Directions
Go through the entries below and count the lines where "Movement" occurs. Give nothing but that number.

Raw data
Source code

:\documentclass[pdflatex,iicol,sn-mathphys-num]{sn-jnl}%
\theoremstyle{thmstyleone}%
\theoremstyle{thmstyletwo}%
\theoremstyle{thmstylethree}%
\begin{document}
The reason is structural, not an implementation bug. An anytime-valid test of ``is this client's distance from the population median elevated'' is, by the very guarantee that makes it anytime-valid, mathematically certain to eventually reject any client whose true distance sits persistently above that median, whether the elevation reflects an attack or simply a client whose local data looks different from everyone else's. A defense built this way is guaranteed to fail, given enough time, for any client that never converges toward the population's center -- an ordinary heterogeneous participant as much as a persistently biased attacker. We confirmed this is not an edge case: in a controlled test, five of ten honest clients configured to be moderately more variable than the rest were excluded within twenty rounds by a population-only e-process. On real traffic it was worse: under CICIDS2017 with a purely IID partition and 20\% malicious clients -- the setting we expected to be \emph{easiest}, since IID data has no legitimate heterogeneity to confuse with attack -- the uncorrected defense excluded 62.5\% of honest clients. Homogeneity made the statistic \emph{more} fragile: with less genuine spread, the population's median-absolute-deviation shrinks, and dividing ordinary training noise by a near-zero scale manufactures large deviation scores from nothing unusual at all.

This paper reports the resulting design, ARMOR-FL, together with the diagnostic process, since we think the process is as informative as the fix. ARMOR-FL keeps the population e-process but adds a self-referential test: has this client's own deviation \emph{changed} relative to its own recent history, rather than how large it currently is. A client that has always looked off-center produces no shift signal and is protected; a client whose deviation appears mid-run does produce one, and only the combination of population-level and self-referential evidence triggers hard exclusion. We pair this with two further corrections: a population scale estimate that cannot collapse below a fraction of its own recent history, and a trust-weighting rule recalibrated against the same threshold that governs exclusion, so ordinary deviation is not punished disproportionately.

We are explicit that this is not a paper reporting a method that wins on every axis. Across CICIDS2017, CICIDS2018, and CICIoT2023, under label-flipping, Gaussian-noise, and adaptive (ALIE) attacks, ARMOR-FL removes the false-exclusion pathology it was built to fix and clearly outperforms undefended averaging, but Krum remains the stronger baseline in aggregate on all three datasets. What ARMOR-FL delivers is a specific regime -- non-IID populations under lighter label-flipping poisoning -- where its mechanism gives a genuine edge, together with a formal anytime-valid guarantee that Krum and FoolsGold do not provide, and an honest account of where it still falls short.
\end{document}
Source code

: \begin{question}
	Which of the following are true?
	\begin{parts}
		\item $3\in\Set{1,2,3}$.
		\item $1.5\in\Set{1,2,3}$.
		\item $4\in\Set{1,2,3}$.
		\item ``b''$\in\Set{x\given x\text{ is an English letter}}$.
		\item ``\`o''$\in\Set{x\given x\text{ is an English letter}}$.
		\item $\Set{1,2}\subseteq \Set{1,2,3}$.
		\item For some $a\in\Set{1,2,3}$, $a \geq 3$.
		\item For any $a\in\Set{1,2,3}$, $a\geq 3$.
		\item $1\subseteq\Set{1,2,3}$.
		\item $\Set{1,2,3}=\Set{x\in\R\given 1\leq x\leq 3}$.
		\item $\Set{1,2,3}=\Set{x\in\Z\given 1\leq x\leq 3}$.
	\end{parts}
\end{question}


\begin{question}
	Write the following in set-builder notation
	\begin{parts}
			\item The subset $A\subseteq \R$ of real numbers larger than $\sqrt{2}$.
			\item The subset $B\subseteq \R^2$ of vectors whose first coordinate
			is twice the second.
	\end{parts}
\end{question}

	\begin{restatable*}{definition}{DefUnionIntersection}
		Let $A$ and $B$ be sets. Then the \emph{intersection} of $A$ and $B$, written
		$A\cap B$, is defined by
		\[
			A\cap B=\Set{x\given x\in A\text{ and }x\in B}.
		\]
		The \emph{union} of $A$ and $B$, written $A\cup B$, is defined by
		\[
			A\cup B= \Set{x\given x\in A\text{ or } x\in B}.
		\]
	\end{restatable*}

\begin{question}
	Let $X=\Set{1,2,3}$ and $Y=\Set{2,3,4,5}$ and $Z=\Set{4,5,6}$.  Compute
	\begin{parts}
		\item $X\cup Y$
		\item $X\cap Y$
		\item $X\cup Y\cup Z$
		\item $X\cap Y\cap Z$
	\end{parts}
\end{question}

* * *

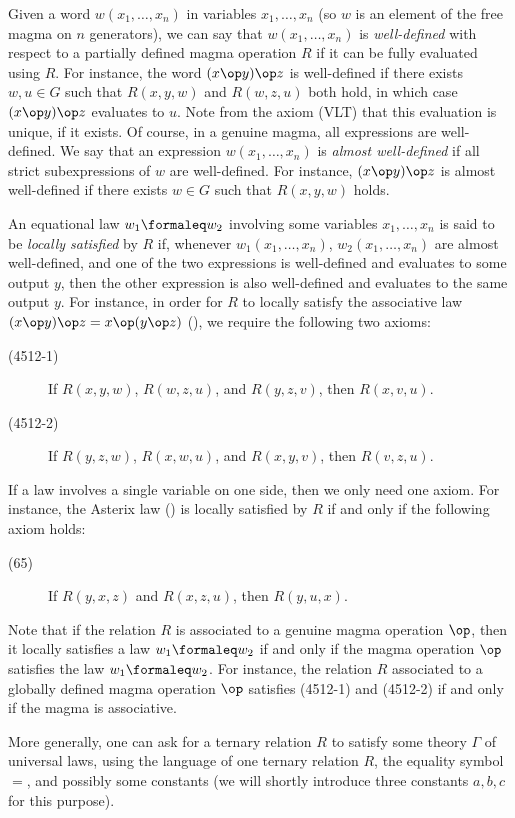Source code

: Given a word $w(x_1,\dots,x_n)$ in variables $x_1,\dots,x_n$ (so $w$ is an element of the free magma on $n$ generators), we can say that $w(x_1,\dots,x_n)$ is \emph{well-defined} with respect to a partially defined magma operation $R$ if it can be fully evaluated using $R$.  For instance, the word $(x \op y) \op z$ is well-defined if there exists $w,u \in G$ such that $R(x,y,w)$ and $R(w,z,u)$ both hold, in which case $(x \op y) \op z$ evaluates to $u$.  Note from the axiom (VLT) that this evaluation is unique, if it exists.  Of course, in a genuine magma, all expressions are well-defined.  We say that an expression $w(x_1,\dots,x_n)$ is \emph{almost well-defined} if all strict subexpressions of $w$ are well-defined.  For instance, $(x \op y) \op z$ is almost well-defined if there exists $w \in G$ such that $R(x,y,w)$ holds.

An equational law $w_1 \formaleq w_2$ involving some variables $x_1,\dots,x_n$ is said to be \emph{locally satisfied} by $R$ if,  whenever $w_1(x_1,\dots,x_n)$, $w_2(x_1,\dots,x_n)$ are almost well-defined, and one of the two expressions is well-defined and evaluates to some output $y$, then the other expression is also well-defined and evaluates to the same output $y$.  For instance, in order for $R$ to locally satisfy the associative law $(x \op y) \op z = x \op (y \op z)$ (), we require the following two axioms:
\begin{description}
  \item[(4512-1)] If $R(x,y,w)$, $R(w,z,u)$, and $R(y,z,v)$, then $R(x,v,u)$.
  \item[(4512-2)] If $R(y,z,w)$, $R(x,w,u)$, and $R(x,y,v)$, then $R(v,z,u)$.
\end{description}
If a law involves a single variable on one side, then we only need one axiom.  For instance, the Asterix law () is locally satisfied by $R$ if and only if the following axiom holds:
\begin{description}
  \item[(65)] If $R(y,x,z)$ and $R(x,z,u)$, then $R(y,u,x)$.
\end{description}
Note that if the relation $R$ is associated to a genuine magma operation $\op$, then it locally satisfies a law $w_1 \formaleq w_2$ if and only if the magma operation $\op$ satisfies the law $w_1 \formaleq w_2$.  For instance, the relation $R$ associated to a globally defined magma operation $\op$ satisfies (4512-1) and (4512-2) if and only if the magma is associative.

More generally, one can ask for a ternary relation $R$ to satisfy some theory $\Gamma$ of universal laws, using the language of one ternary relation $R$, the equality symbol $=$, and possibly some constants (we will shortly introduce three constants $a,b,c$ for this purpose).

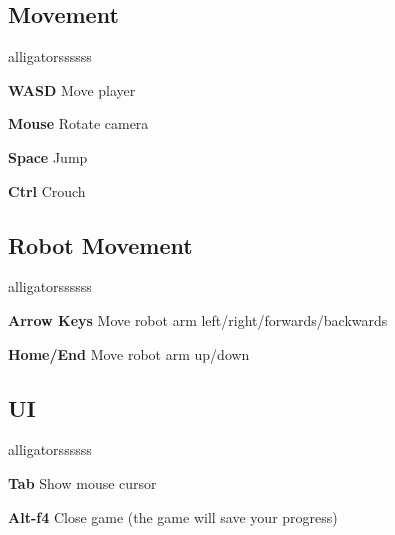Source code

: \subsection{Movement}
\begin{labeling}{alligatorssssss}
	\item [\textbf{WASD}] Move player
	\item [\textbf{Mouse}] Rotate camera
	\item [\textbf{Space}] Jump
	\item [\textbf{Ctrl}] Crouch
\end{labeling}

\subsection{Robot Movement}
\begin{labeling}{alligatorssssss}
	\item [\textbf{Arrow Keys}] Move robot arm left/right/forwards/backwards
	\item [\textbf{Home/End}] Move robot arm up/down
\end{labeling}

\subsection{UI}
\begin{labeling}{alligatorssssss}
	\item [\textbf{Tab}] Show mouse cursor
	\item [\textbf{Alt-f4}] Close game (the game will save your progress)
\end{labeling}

==

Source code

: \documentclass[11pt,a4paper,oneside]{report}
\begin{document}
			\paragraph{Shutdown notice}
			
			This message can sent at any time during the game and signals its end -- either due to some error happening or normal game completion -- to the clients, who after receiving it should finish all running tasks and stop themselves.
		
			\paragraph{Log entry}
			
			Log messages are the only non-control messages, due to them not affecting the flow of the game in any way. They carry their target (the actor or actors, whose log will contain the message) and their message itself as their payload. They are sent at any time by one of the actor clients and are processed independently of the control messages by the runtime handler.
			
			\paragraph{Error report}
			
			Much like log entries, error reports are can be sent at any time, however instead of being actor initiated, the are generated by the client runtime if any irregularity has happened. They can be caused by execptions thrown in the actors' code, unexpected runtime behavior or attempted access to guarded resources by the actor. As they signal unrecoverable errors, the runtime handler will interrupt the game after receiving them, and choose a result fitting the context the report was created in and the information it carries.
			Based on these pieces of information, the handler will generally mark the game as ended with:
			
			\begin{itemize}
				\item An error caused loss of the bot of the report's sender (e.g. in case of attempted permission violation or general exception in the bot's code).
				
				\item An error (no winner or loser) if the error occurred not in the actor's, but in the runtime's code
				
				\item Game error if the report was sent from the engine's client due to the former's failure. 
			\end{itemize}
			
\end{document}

Finished exercise
2